Malignant neoplasms of lymphoid
Cancers originating from lymphoid tissues.
Malignant neoplasms of lymphoid, hematopoietic and related tissue
Cancers of the blood, bone marrow, and lymph nodes.
Neoplasms
Abnormal tissue growth, including benign and malignant tumors.
Follow this step-by-step guide to choose the correct ICD-10 code.
Is the diagnosis Hairy Cell Leukemia?
Yes
Is it specified as variant?
No
Do NOT code as Hairy Cell Leukemia. Review clinical documentation for correct diagnosis.

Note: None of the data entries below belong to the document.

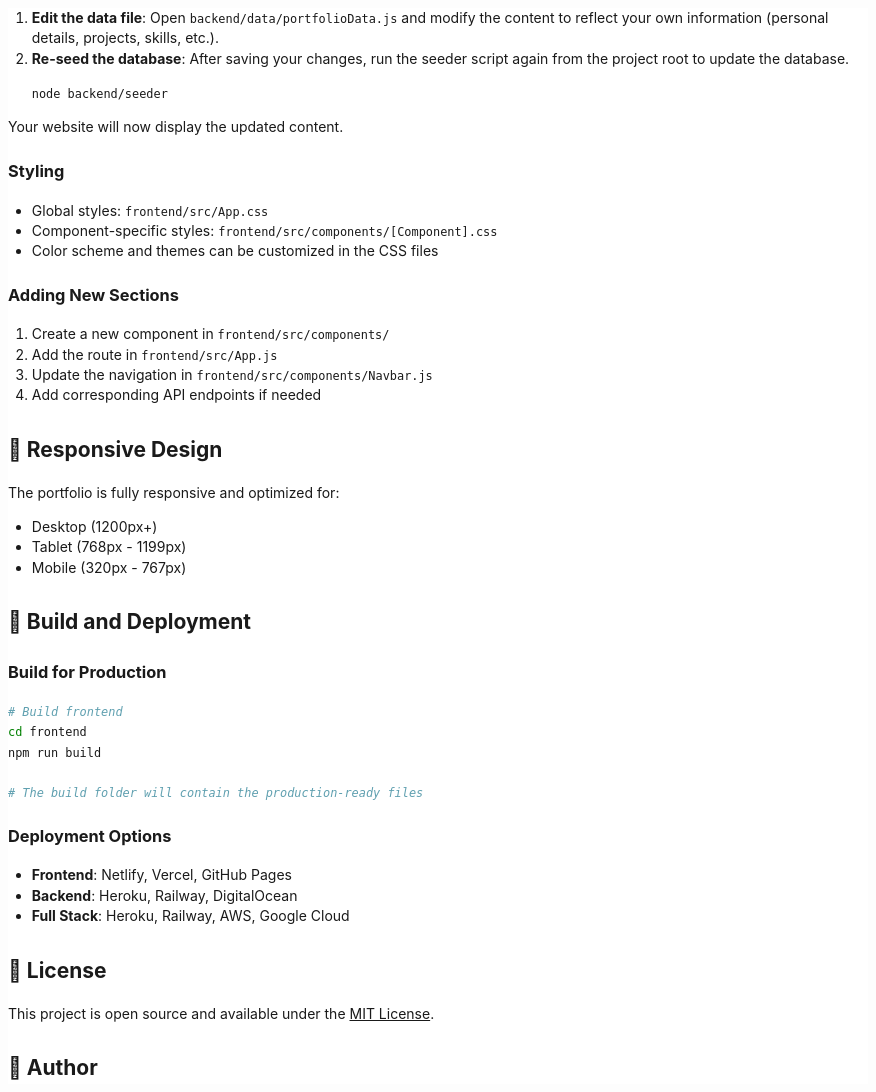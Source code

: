 1.  **Edit the data file**: Open `backend/data/portfolioData.js` and modify the content to reflect your own information (personal details, projects, skills, etc.).
2.  **Re-seed the database**: After saving your changes, run the seeder script again from the project root to update the database.
    ```bash
    node backend/seeder
    ```
Your website will now display the updated content.

### Styling
- Global styles: `frontend/src/App.css`
- Component-specific styles: `frontend/src/components/[Component].css`
- Color scheme and themes can be customized in the CSS files

### Adding New Sections
1. Create a new component in `frontend/src/components/`
2. Add the route in `frontend/src/App.js`
3. Update the navigation in `frontend/src/components/Navbar.js`
4. Add corresponding API endpoints if needed

## 📱 Responsive Design

The portfolio is fully responsive and optimized for:
- Desktop (1200px+)
- Tablet (768px - 1199px)
- Mobile (320px - 767px)

## 🔧 Build and Deployment

### Build for Production
```bash
# Build frontend
cd frontend
npm run build

# The build folder will contain the production-ready files
```

### Deployment Options
- **Frontend**: Netlify, Vercel, GitHub Pages
- **Backend**: Heroku, Railway, DigitalOcean
- **Full Stack**: Heroku, Railway, AWS, Google Cloud

## 📄 License

This project is open source and available under the [MIT License](LICENSE).

## 👤 Author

When to use each related code
Description |
---|
Hairy Cell Leukemia |
Splenic Marginal Zone Lymphoma |
Chronic Lymphocytic Leukemia |
Coding C91.40, HCL NOS, when a more specific subtype is documented, impacting data accuracy and reimbursement.

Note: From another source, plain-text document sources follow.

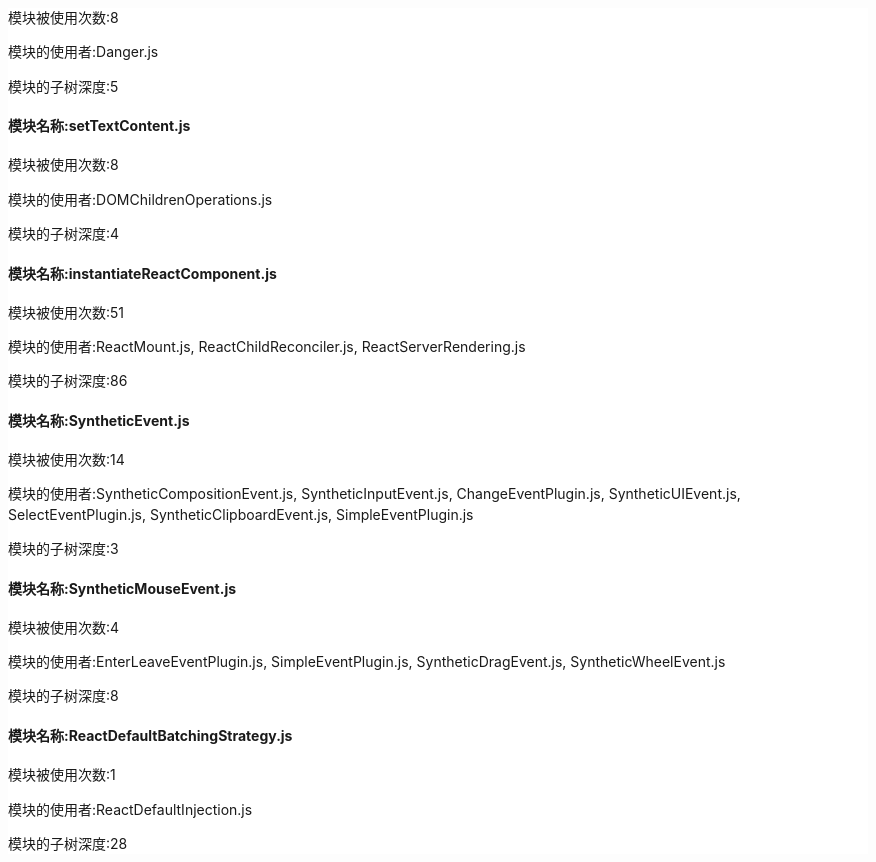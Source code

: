 模块被使用次数:8

模块的使用者:Danger.js

模块的子树深度:5





#### 模块名称:setTextContent.js

模块被使用次数:8

模块的使用者:DOMChildrenOperations.js

模块的子树深度:4





#### 模块名称:instantiateReactComponent.js

模块被使用次数:51

模块的使用者:ReactMount.js, ReactChildReconciler.js, ReactServerRendering.js

模块的子树深度:86





#### 模块名称:SyntheticEvent.js

模块被使用次数:14

模块的使用者:SyntheticCompositionEvent.js, SyntheticInputEvent.js, ChangeEventPlugin.js, SyntheticUIEvent.js, SelectEventPlugin.js, SyntheticClipboardEvent.js, SimpleEventPlugin.js

模块的子树深度:3





#### 模块名称:SyntheticMouseEvent.js

模块被使用次数:4

模块的使用者:EnterLeaveEventPlugin.js, SimpleEventPlugin.js, SyntheticDragEvent.js, SyntheticWheelEvent.js

模块的子树深度:8





#### 模块名称:ReactDefaultBatchingStrategy.js

模块被使用次数:1

模块的使用者:ReactDefaultInjection.js

模块的子树深度:28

Failure to capture variant HCL (C91.41/C91.42) leading to underreporting of disease severity and incorrect treatment protocols.
Incorrectly coding splenomegaly (D73.5) as a primary diagnosis instead of a manifestation of HCL, impacting quality reporting.
Patient presents with signs and symptoms suggestive of hairy cell leukemia (HCL), including splenomegaly, fatigue, weakness, recurrent infections, and easy bruising. Physical examination reveals palpable splenomegaly. Complete blood count (CBC) demonstrates pancytopenia, specifically neutropenia, anemia, and thrombocytopenia. Peripheral blood smear reveals characteristic hairy cells. Bone marrow biopsy and aspirate confirm the diagnosis of hairy cell leukemia, demonstrating infiltration with hairy cells positive for tartrate-resistant acid phosphatase (TRAP) stain. Flow cytometry analysis of peripheral blood or bone marrow aspirate further supports the diagnosis, showing a clonal B-cell population with typical hairy cell markers. Differential diagnosis includes other B-cell lymphoproliferative disorders such as chronic lymphocytic leukemia (CLL) and splenic marginal zone lymphoma (SMZL). Based on the clinical presentation, laboratory findings, and bone marrow evaluation, the diagnosis of hairy cell leukemia is established. Treatment options for hairy cell leukemia include purine analogs such as cladribine or pentostatin. The patient will be monitored for response to therapy with regular CBCs, peripheral blood smears, and bone marrow evaluations as clinically indicated. Patient education regarding the disease, treatment options, potential side effects, and prognosis was provided. Follow-up appointments are scheduled for ongoing monitoring and management of hairy cell leukemia. ICD-10 code C91.42 Hairy cell leukemia is assigned.